Ayesha Akbar, Portfolio Manager, Fidelity Multi Asset team
Perhaps against general expectations, emerging markets have fared reasonably well in the wake of Covid-19, so far avoiding the second waves which the US and Europe are currently experiencing, suggesting that the economic impact on emerging markets will be lower in the coming months. While much Western commentary has centred on government testing regimes and vaccine development, the principal weapons against Covid-19 have been much more accessible: from social distancing, to mobility restrictions, to handwashing and mask-wearing - these were adopted globally in the early stages of the pandemic to fight the Covid-19 virus, deployed as effectively in emerging markets as developed markets. Indeed, while developed markets have moved faster than emerging markets to develop, purchase, and distribute vaccines for their populations, emerging markets have had a much more powerful, inbuilt structural advantage: younger populations.
Given Covid-19 is more harmful to older people, developed market governments are likely to implement a strategy were the older members of the population are prioritised and inoculated first. With fewer elderly people within emerging market populations, the impact of the virus is generally reduced as a lower proportion of the population is at significant risk, it therefore follows that they will need fewer vaccines initially, and could have a faster rollout than development markets. That being said, it is likely the prohibitive cost of both the Pfizer and Moderna vaccine will leave emerging markets reliant upon the cheaper AstraZeneca vaccine, which has a lower efficacy rate or a Chinese alternative.
A further advantage which emerging markets possess is experience. Developed market governments face big challenges around how to distribute a vaccine which likely requires two doses and cold storage as well as ensuring that the vaccine will have sufficient uptake to be effective in protecting populations. In recent years, many emerging market countries have conducted various vaccination campaigns: for example, against Polio, and the successful rolling out an Ebola vaccine which required cold storage across Africa. Vaccine take up in emerging markets is likely to be higher than the US or Europe where surveys suggest some reluctance to take the vaccine when offered.

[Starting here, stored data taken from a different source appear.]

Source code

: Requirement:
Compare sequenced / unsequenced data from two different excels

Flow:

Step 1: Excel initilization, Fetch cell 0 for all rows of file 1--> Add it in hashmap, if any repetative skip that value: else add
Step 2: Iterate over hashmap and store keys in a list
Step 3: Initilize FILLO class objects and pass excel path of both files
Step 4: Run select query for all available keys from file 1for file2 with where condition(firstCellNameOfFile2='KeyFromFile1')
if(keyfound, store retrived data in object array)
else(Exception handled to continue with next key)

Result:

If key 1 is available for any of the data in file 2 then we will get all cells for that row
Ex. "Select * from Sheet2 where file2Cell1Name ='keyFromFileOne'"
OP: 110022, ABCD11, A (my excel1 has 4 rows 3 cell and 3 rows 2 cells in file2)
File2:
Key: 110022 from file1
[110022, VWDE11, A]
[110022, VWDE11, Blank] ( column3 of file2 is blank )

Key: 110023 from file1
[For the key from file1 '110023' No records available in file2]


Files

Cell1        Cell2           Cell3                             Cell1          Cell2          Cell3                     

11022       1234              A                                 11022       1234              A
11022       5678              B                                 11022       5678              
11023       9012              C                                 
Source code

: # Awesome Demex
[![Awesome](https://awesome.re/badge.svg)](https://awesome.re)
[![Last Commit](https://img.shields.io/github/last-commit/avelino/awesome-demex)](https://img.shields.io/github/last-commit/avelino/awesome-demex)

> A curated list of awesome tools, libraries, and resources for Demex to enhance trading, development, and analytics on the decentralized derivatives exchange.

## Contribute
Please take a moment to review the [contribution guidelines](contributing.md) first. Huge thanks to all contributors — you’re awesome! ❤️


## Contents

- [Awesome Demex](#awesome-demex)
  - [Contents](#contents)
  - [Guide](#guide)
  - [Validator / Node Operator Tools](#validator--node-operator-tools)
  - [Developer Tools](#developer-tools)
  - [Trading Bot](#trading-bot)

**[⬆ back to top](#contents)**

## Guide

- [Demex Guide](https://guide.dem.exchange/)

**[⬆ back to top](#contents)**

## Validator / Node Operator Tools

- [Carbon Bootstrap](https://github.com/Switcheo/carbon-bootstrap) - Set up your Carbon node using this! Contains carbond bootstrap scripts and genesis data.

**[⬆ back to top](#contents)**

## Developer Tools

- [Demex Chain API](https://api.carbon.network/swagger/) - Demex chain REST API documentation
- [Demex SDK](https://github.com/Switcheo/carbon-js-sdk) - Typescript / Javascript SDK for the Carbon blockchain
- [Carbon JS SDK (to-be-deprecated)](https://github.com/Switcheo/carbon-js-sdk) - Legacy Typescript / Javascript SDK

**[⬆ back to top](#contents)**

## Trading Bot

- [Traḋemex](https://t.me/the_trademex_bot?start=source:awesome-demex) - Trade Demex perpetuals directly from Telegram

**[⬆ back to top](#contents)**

What to watch in emerging markets through 2021
As ever, viewing emerging markets as a single block is fraught with risks. Differentiation between each country is key to understanding idiosyncratic risks to growth across this heterogenous space.
Emerging market central bank policy framework is also important, moving into 2021 there are signs that inflation is beginning to rise in emerging markets. A significant amount of this rise is in headline inflation numbers, driven by higher food prices which could be further impacted by higher energy prices. It is likely, central banks can look through rising inflation in the near future as easing cycles are likely to be on hold given currency volatility and little incentive for emerging markets central banks to tighten. Therefore, the policy backdrop should remain relatively benign.